Chinese regulations have made it easier for Hong Kong based asset management funds to sell on its stock exchanges. This recent move is seen as an attempt by the Chinese regulatory authorities to open up its markets to foreign investors and institutions. This sounds like good news for JP Morgan asset management as they have finally received a green signal from the local authorities to sell its Asia equity dividend fund as well as its global bond fund on the local stock exchanges in the mainland. JP Morgan will be able to do so through China International Fund Management which is a local joint venture.

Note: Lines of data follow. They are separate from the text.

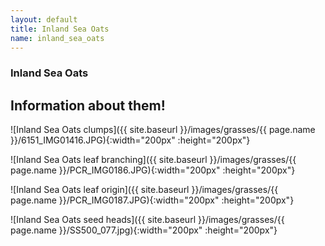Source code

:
```yaml
---
layout: default
title: Inland Sea Oats
name: inland_sea_oats
---
```

### Inland Sea Oats

## Information about them!
<div>
![Inland Sea Oats clumps]({{ site.baseurl }}/images/grasses/{{ page.name }}/6151_IMG01416.JPG){:width="200px" :height="200px"}

![Inland Sea Oats leaf branching]({{ site.baseurl }}/images/grasses/{{ page.name }}/PCR_IMG0186.JPG){:width="200px" :height="200px"}

![Inland Sea Oats leaf origin]({{ site.baseurl }}/images/grasses/{{ page.name }}/PCR_IMG0187.JPG){:width="200px" :height="200px"}

![Inland Sea Oats seed heads]({{ site.baseurl }}/images/grasses/{{ page.name }}/SS500_077.jpg){:width="200px" :height="200px"}
</div>
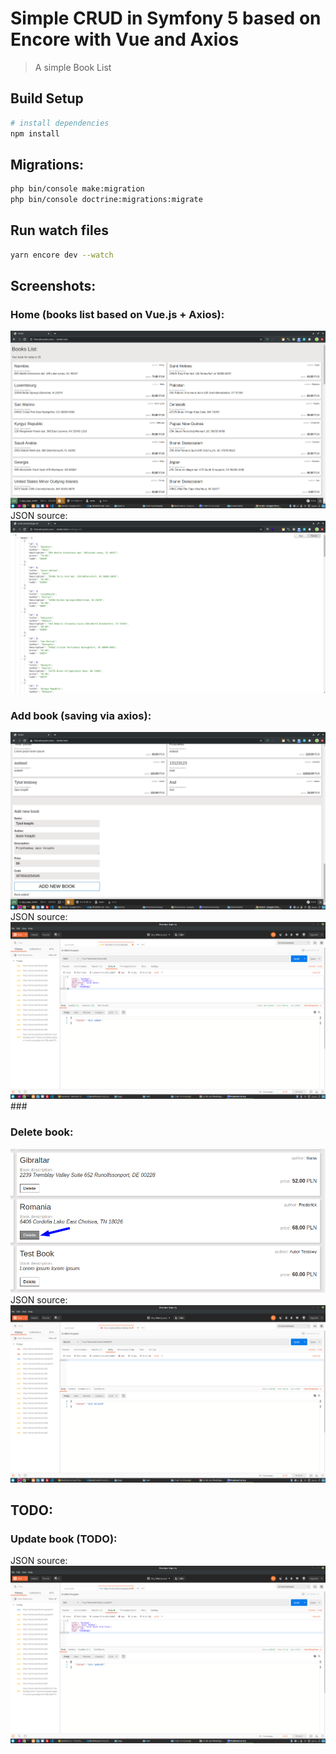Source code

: # Simple CRUD in Symfony 5 based on Encore with Vue and Axios

> A simple Book List

## Build Setup

``` bash
# install dependencies
npm install
```

## Migrations:
``` bash
php bin/console make:migration
php bin/console doctrine:migrations:migrate
```

## Run watch files
``` bash
yarn encore dev --watch
```

## Screenshots:

### Home (books list based on Vue.js + Axios):
<img src="https://raw.githubusercontent.com/CNK001/tests/master/Task-3/DOCS/request-examples/books-list-frontend-based-on-scss.png">
JSON source:
<img src="https://github.com/CNK001/tests/blob/master/Task-3/DOCS/request-examples/book-get-all.png?raw=true">


### Add book (saving via axios):
<img src="https://raw.githubusercontent.com/CNK001/tests/master/Task-3/DOCS/request-examples/add-book-front.png">
JSON source:
<img src="https://github.com/CNK001/tests/blob/master/Task-3/DOCS/request-examples/add-book.png?raw=true">
### 

### Delete book:
<img src="https://github.com/CNK001/tests/blob/master/Task-3/DOCS/request-examples/book-delete-front.png?raw=true">
JSON source:
<img src="https://github.com/CNK001/tests/blob/master/Task-3/DOCS/request-examples/book-delete.png?raw=true">



## TODO:

### Update book (TODO):
JSON source:
<img src="https://github.com/CNK001/tests/blob/master/Task-3/DOCS/request-examples/book-update.png?raw=true">
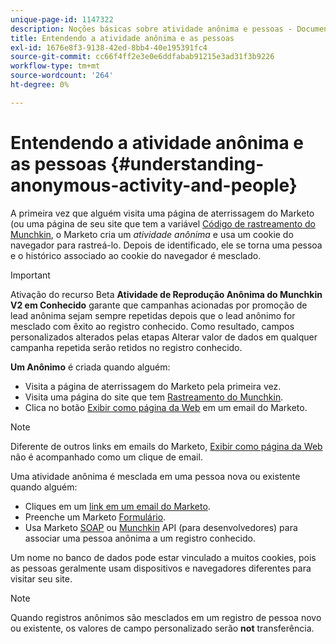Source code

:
 ```yaml
---
unique-page-id: 1147322
description: Noções básicas sobre atividade anônima e pessoas - Documentos do Marketo - Documentação do produto
title: Entendendo a atividade anônima e as pessoas
exl-id: 1676e8f3-9138-42ed-8bb4-40e195391fc4
source-git-commit: cc66f4ff2e3e0e6ddfabab91215e3ad31f3b9226
workflow-type: tm+mt
source-wordcount: '264'
ht-degree: 0%

---
```


# Entendendo a atividade anônima e as pessoas {#understanding-anonymous-activity-and-people}

A primeira vez que alguém visita uma página de aterrissagem do Marketo (ou uma página de seu site que tem a variável [Código de rastreamento do Munchkin](/help/marketo/product-docs/administration/additional-integrations/add-munchkin-tracking-code-to-your-website.md), o Marketo cria um _atividade anônima_ e usa um cookie do navegador para rastreá-lo. Depois de identificado, ele se torna uma pessoa e o histórico associado ao cookie do navegador é mesclado.

>[!IMPORTANT]
>
>Ativação do recurso Beta **Atividade de Reprodução Anônima do Munchkin V2 em Conhecido** garante que campanhas acionadas por promoção de lead anônima sejam sempre repetidas depois que o lead anônimo for mesclado com êxito ao registro conhecido. Como resultado, campos personalizados alterados pelas etapas Alterar valor de dados em qualquer campanha repetida serão retidos no registro conhecido.

**Um Anônimo** é criada quando alguém:

* Visita a página de aterrissagem do Marketo pela primeira vez.
* Visita uma página do site que tem [Rastreamento do Munchkin](/help/marketo/product-docs/administration/additional-integrations/add-munchkin-tracking-code-to-your-website.md).
* Clica no botão [Exibir como página da Web](/help/marketo/product-docs/email-marketing/general/functions-in-the-editor/add-a-view-as-web-page-link-to-an-email.md) em um email do Marketo.

>[!NOTE]
>
>Diferente de outros links em emails do Marketo, [Exibir como página da Web](/help/marketo/product-docs/email-marketing/general/functions-in-the-editor/add-a-view-as-web-page-link-to-an-email.md) não é acompanhado como um clique de email.

Uma atividade anônima é mesclada em uma pessoa nova ou existente quando alguém:

* Cliques em um [link em um email do Marketo](/help/marketo/product-docs/email-marketing/general/using-tokens/add-a-system-token-as-a-link-in-an-email.md).
* Preenche um Marketo [Formulário](/help/marketo/product-docs/demand-generation/forms/form-actions/embed-a-form-on-your-website.md).
* Usa Marketo [SOAP](/help/marketo/product-docs/administration/additional-integrations/configuring-your-soap-api-settings.md) ou [Munchkin](/help/marketo/product-docs/administration/additional-integrations/add-munchkin-tracking-code-to-your-website.md) API (para desenvolvedores) para associar uma pessoa anônima a um registro conhecido.

Um nome no banco de dados pode estar vinculado a muitos cookies, pois as pessoas geralmente usam dispositivos e navegadores diferentes para visitar seu site.

>[!NOTE]
>
>Quando registros anônimos são mesclados em um registro de pessoa novo ou existente, os valores de campo personalizado serão **not** transferência.
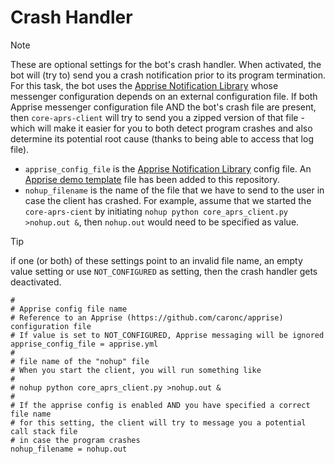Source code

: # Crash Handler

> [!NOTE]
> These are optional settings for the bot's crash handler. When activated, the bot will (try to) send you a crash notification prior to its program termination. For this task, the bot uses the [Apprise Notification Library](http://www.github.com/caronc/apprise) whose messenger configuration depends on an external configuration file. If both Apprise messenger configuration file AND the bot's crash file are present, then ```core-aprs-client``` will try to send you a zipped version of that file - which will make it easier for you to both detect program crashes and also determine its potential root cause (thanks to being able to access that log file).

- ```apprise_config_file``` is the [Apprise Notification Library](http://www.github.com/caronc/apprise) config file. An [Apprise demo template](https://github.com/joergschultzelutter/core-aprs-client/blob/master/src/apprise.yml.TEMPLATE) file has been added to this repository.
- ```nohup_filename``` is the name of the file that we have to send to the user in case the client has crashed. For example, assume that we started the ```core-aprs-cient``` by initiating ```nohup python core_aprs_client.py >nohup.out &```, then ```nohup.out``` would need to be specified as value. 

> [!TIP]
> if one (or both) of these settings point to an invalid file name, an empty value setting or use ```NOT_CONFIGURED``` as setting, then the crash handler gets deactivated.

```
#
# Apprise config file name
# Reference to an Apprise (https://github.com/caronc/apprise) configuration file
# If value is set to NOT_CONFIGURED, Apprise messaging will be ignored
apprise_config_file = apprise.yml
#
# file name of the "nohup" file
# When you start the client, you will run something like
#
# nohup python core_aprs_client.py >nohup.out &
#
# If the apprise config is enabled AND you have specified a correct file name
# for this setting, the client will try to message you a potential call stack file
# in case the program crashes
nohup_filename = nohup.out
```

‘The mutual recognition of funds’ scheme that was introduced back in 2015 will come in handy in the carrying out the transactions. The scheme allows international asset managers to sell Hong Kong based funds on the Chinese stock exchanges for the first time.
In return, this allows Chinese fund managers to sell Chinese registered funds to investors based in Hong Kong. As a result, there has been a surge in China-based fund flowing into the Hong Kong market lately. Almost 50 of the Chinese fund managers have received approval for distribution in Hong Kong markets ever since the launch of the scheme. On the other hand, 17 of Hong Kong’s registered asset management funds have received approvals as revealed by regulatory data.
Chinese fund managers are happy to be able to move their funds across the border into Hong Kong. In fact, there’s recently been a flurry of Chinese funds piling into the Hong Kong — that too at the fastest rate in over a year by June. The purchases have continued at a similar pace even in the ongoing month of July.
One of the Chinese asset managers revealed in an interview that Hong Kong stocks are more likely to outperform in the second half than the A shares of the Chinese stock exchanges. The difference in discount rates between the shares of the mainland and Hong Kong is at its widest in 16 months. One Chinese asset manager has even gone on to increase the amount of Hong Kong shares by almost 30% of his total assets over the last three months. With that said, asset managers are not exactly giving up on Chinese A shares. Most are holding on to the high end retail and manufacturing shares such as those of liquor makers. Such mainland A shares still figure in their top 10 holdings as revealed by most Chinese asset managers.